* Exercise prompt
Pick out each line below containing "dataPedido".

* Dataset extract
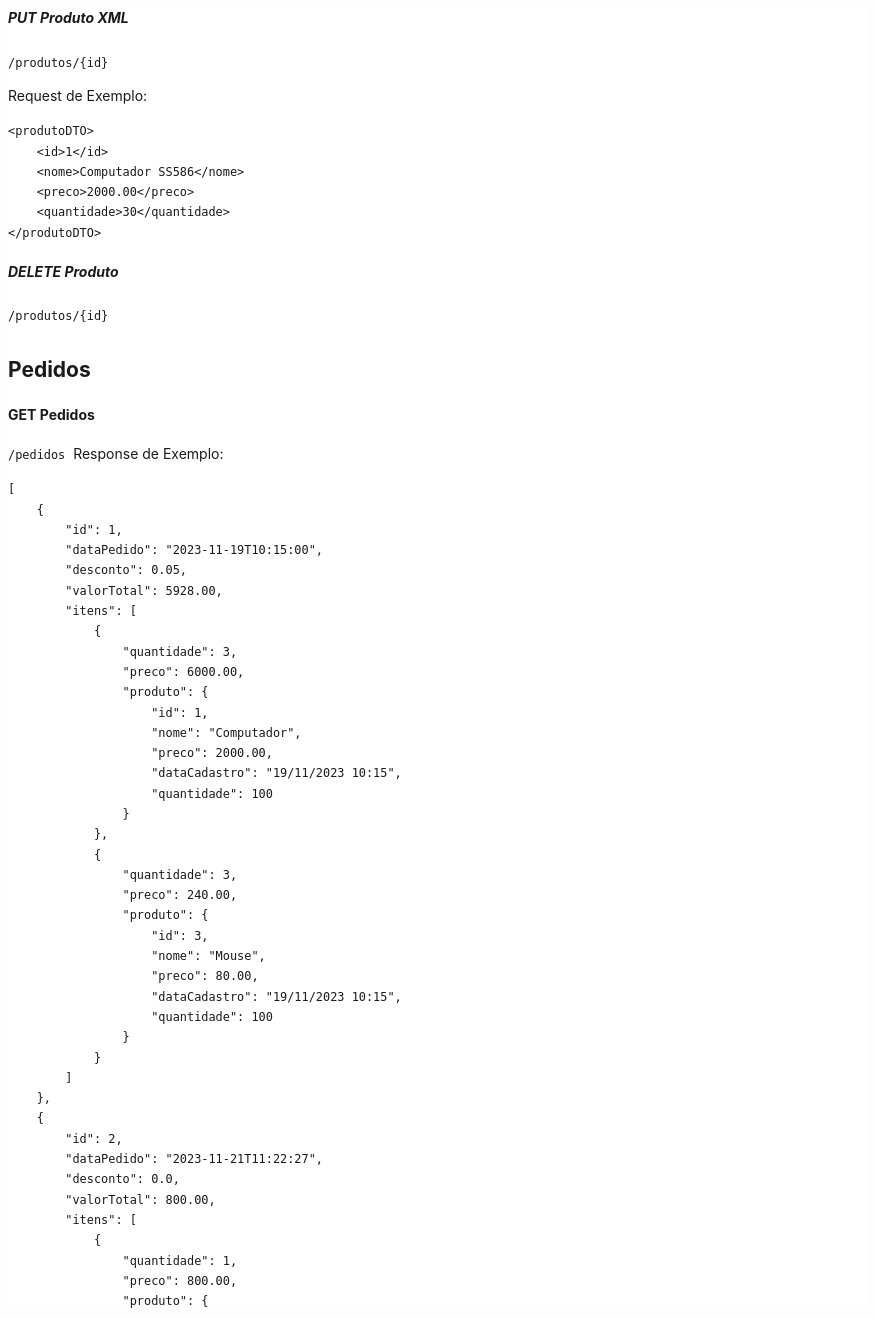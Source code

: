##### PUT Produto XML
`/produtos/{id}`

Request de Exemplo:
```
<produtoDTO>
    <id>1</id>
    <nome>Computador SS586</nome>
    <preco>2000.00</preco>
    <quantidade>30</quantidade>
</produtoDTO>
```

##### DELETE Produto
`/produtos/{id}`

## Pedidos
#### GET Pedidos
`/pedidos`
﻿
﻿Response de Exemplo:
```
[
    {
        "id": 1,
        "dataPedido": "2023-11-19T10:15:00",
        "desconto": 0.05,
        "valorTotal": 5928.00,
        "itens": [
            {
                "quantidade": 3,
                "preco": 6000.00,
                "produto": {
                    "id": 1,
                    "nome": "Computador",
                    "preco": 2000.00,
                    "dataCadastro": "19/11/2023 10:15",
                    "quantidade": 100
                }
            },
            {
                "quantidade": 3,
                "preco": 240.00,
                "produto": {
                    "id": 3,
                    "nome": "Mouse",
                    "preco": 80.00,
                    "dataCadastro": "19/11/2023 10:15",
                    "quantidade": 100
                }
            }
        ]
    },
    {
        "id": 2,
        "dataPedido": "2023-11-21T11:22:27",
        "desconto": 0.0,
        "valorTotal": 800.00,
        "itens": [
            {
                "quantidade": 1,
                "preco": 800.00,
                "produto": {
```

* Task response
        "dataPedido": "2023-11-19T10:15:00",
        "dataPedido": "2023-11-21T11:22:27",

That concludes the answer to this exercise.